A maior expansão, como se vai notar, é da Defensoria Pública, a instituição mais nova12 e com deficiências mais severas. Ela atende, com seus pouco mais de 6 mil membros, um público alvo que abrange cerca de 40% da população brasileira (MJ, 2015, p. 44-45) - 80,72 milhões de pessoas nos dados mais recentes estimados pelo Ministério da Justiça13. As nuances dessas desproporções não cabem bem em dados quantitativos, pois outros meios, como cursos de Direito, atuação de advogados privados como dativos, atuação do Ministério Público, organizações privadas e outras formas de acesso à Justiça amenizam carências. Ainda assim, o número serve para mostrar a imensa diferença que existe entre a capacidade de fazer demandas perante o Poder Judiciário caso se trate de alguém em condições de contratar um advogado privado (onde, se verá, há mais de um milhão atuando). Há apenas 2,97 defensores para cada 100 mil brasileiros, mesmo que eles atendam a "apenas" 40% dos brasileiros, ainda é um número muito díspar se comparado com os 528,18 advogados por 100 mil atendendo a parcela em condições de arcar com honorários.

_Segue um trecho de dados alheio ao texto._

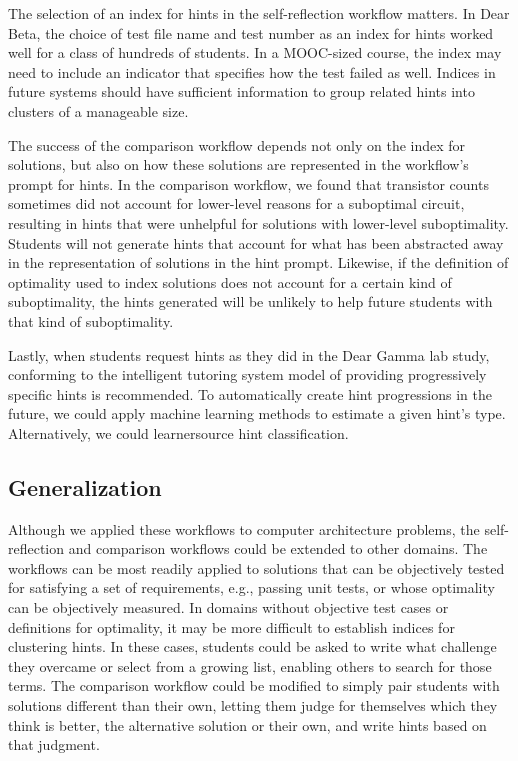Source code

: The selection of an index for hints in the self-reflection workflow matters. In Dear Beta, the choice of test file name and test number as an index for hints worked well for a class of hundreds of students. In a MOOC-sized course, the index may need to include an indicator that specifies how the test failed as well. Indices in future systems should have sufficient information to group related hints into clusters of a manageable size.

The success of the comparison workflow depends not only on the index for solutions, but also on how these solutions are represented in the workflow's prompt for hints. In the comparison workflow, we found that transistor counts sometimes did not account for lower-level reasons for a suboptimal circuit, resulting in hints that were unhelpful for solutions with lower-level suboptimality. Students will not generate hints that account for what has been abstracted away in the representation of solutions in the hint prompt. Likewise, if the definition of optimality used to index solutions does not account for a certain kind of suboptimality, the hints generated will be unlikely to help future students with that kind of suboptimality. 

Lastly, when students request hints as they did in the Dear Gamma lab study, conforming to the intelligent tutoring system model of providing progressively specific hints is recommended. To automatically create hint progressions in the future, we could apply machine learning methods to estimate a given hint's type. Alternatively, we could learnersource hint classification. 

\subsection{Generalization}
Although we applied these workflows to computer architecture problems, the self-reflection and comparison workflows could be extended to other domains. The workflows can be most readily applied to solutions that can be objectively tested for satisfying a set of requirements, e.g., passing unit tests, or whose optimality can be objectively measured. In domains without objective test cases or definitions for optimality, it may be more difficult to establish indices for clustering hints. In these cases, students could be asked to write what challenge they overcame or select from a growing list, enabling others to search for those terms. The comparison workflow could be modified to simply pair students with solutions different than their own, letting them judge for themselves which they think is better, the alternative solution or their own, and write hints based on that judgment.

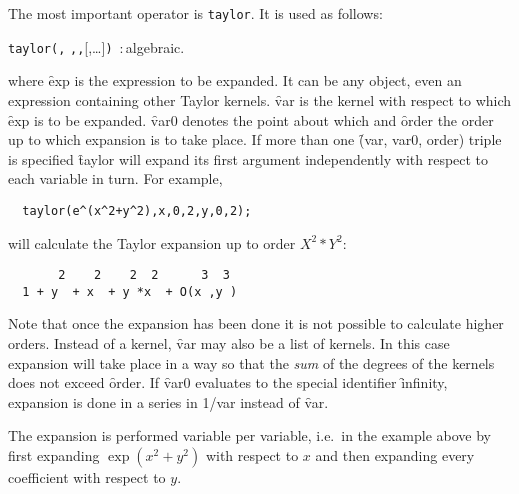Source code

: 

The most important operator is \texttt{taylor}.
It is used as follows:
\hypertarget{operator:TAYLOR}{}
\begin{syntax}
  \texttt{taylor(}\texttt{,}
         \texttt{,}\texttt{,}[,\ldots]\texttt{)}
         \,:\,algebraic.
\end{syntax}
where \f{exp} is the expression to be expanded. It can be any \REDUCE{}
object, even an expression containing other Taylor kernels. \f{var} is
the kernel with respect to which \f{exp} is to be expanded. \f{var0}
denotes the point about which and \f{order} the order up to which
expansion is to take place. If more than one \f{(var, var0, order)} triple
is specified \f{taylor} will expand its first argument independently
with respect to each variable in turn. For example,
\begin{verbatim}
  taylor(e^(x^2+y^2),x,0,2,y,0,2);
\end{verbatim}
will calculate the Taylor expansion up to order $X^{2}*Y^{2}$:
\begin{verbatim}
       2    2    2  2      3  3
  1 + y  + x  + y *x  + O(x ,y )
\end{verbatim}
Note that once the expansion has been done it is not possible to
calculate higher orders.
Instead of a kernel, \f{var} may also
be a list of kernels. In this case expansion will take place in a way
so that the \emph{sum} of the degrees of the kernels does not exceed
\f{order}.
If \f{var0} evaluates to the special identifier \f{infinity}, expansion is
done in a series in 1/var instead of \f{var}.

The expansion is performed variable per variable, i.e.\ in the example
above by first expanding $\exp(x^{2}+y^{2})$ with respect to $x$ and
then expanding every coefficient with respect to $y$.

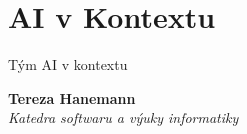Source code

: \documentclass[aspectratio=169,dvipsnames]{beamer}
\begin{document}
\maketitle

\section{AI v Kontextu}

\begin{frame}{Tým AI v kontextu}

    \begin{minipage}{70pt}
    \end{minipage}\begin{minipage}{200pt}
        \textbf{Tereza Hanemann} \\
        \textit{Katedra softwaru a výuky informatiky}
    \end{minipage}

    \vspace{10pt}


\end{frame}
\end{document}
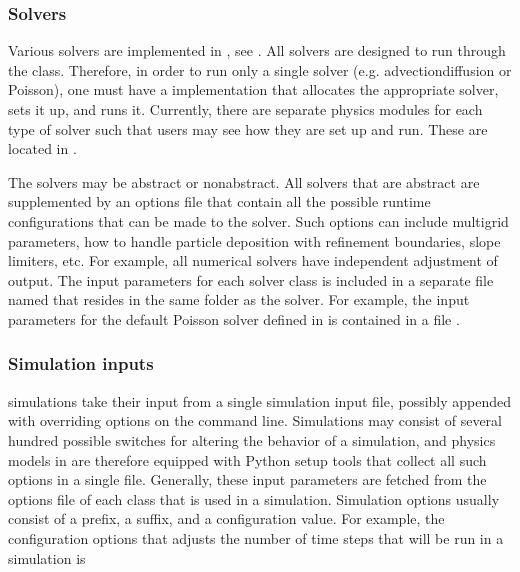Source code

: \documentclass[letterpaper,10pt,english]{sphinxmanual}
\begin{document}
\subsubsection{Solvers}
\label{\detokenize{Model:solvers}}
Various solvers are implemented in , see {\hyperref[\detokenize{index:chap-supportedsolvers}]{}}.
All solvers are designed to run through the  class.
Therefore, in order to run only a single solver (e.g. advection\sphinxhyphen{}diffusion or Poisson), one must have a  implementation that allocates the appropriate solver, sets it up, and runs it.
Currently, there are separate physics modules for each type of solver such that users may see how they are set up and run.
These are located in .

The solvers may be abstract or non\sphinxhyphen{}abstract.
All solvers that are  abstract are supplemented by an options file that contain all the possible run\sphinxhyphen{}time configurations that can be made to the solver.
Such options can include multigrid parameters, how to handle particle deposition with refinement boundaries, slope limiters, etc.
For example, all numerical solvers have independent adjustment of output.
The input parameters for each solver class is included in a separate file named  that resides in the same folder as the solver.
For example, the input parameters for the default Poisson solver defined in  is contained in a file .


\subsubsection{Simulation inputs}
\label{\detokenize{Model:simulation-inputs}}
 simulations take their input from a single simulation input file, possibly appended with overriding options on the command line.
Simulations may consist of several hundred possible switches for altering the behavior of a simulation, and physics models in  are therefore equipped with Python setup tools that collect all such options in a single file.
Generally, these input parameters are fetched from the options file of each class that is used in a simulation.
Simulation options usually consist of a prefix, a suffix, and a configuration value.
For example, the configuration options that adjusts the number of time steps that will be run in a simulation is
\end{document}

O gráfico abaixo tem poucos dados, mas é relevante para se verificar a expansão numérica das duas instituições no sistema. Eles dão uma dimensão da progressão dos números de membros ativos nas duas carreiras.

   Assim, o dado mais antigo das defensorias, 2003, eram de 3.250 Defensores Públicos em atividade no Brasil. A publicação mais recente, de 2015, mostra um número quase duas vezes maior, 6.062. Os dados referentes ao Ministério Público são ainda mais recentes, as publicações datam apenas de 2012, quando foi declarado haver 11.747 membros do parquet, e esse número subiu para 13.087 até a publicação mais atual encontrada, de 2016 - em comparação com o Judiciário, há relativa igualdade na grandeza da expansão.

Porventura, o modo mais relevante de visualizar esses números em uma lógica sistemática é ver o quanto eles representam em relação aos cargos do Poder Judiciário. Dessa forma foi construída a tabela abaixo que procura mostrar a proporção de membros dessas carreiras em relação ao número de membros do Poder Judiciário brasileiro. Assim se pode notar o quanto a Defensoria Pública foi expandida com mais velocidade inclusive que o Poder Judiciário no período e se guardar uma ideia de proporção entre as instituições.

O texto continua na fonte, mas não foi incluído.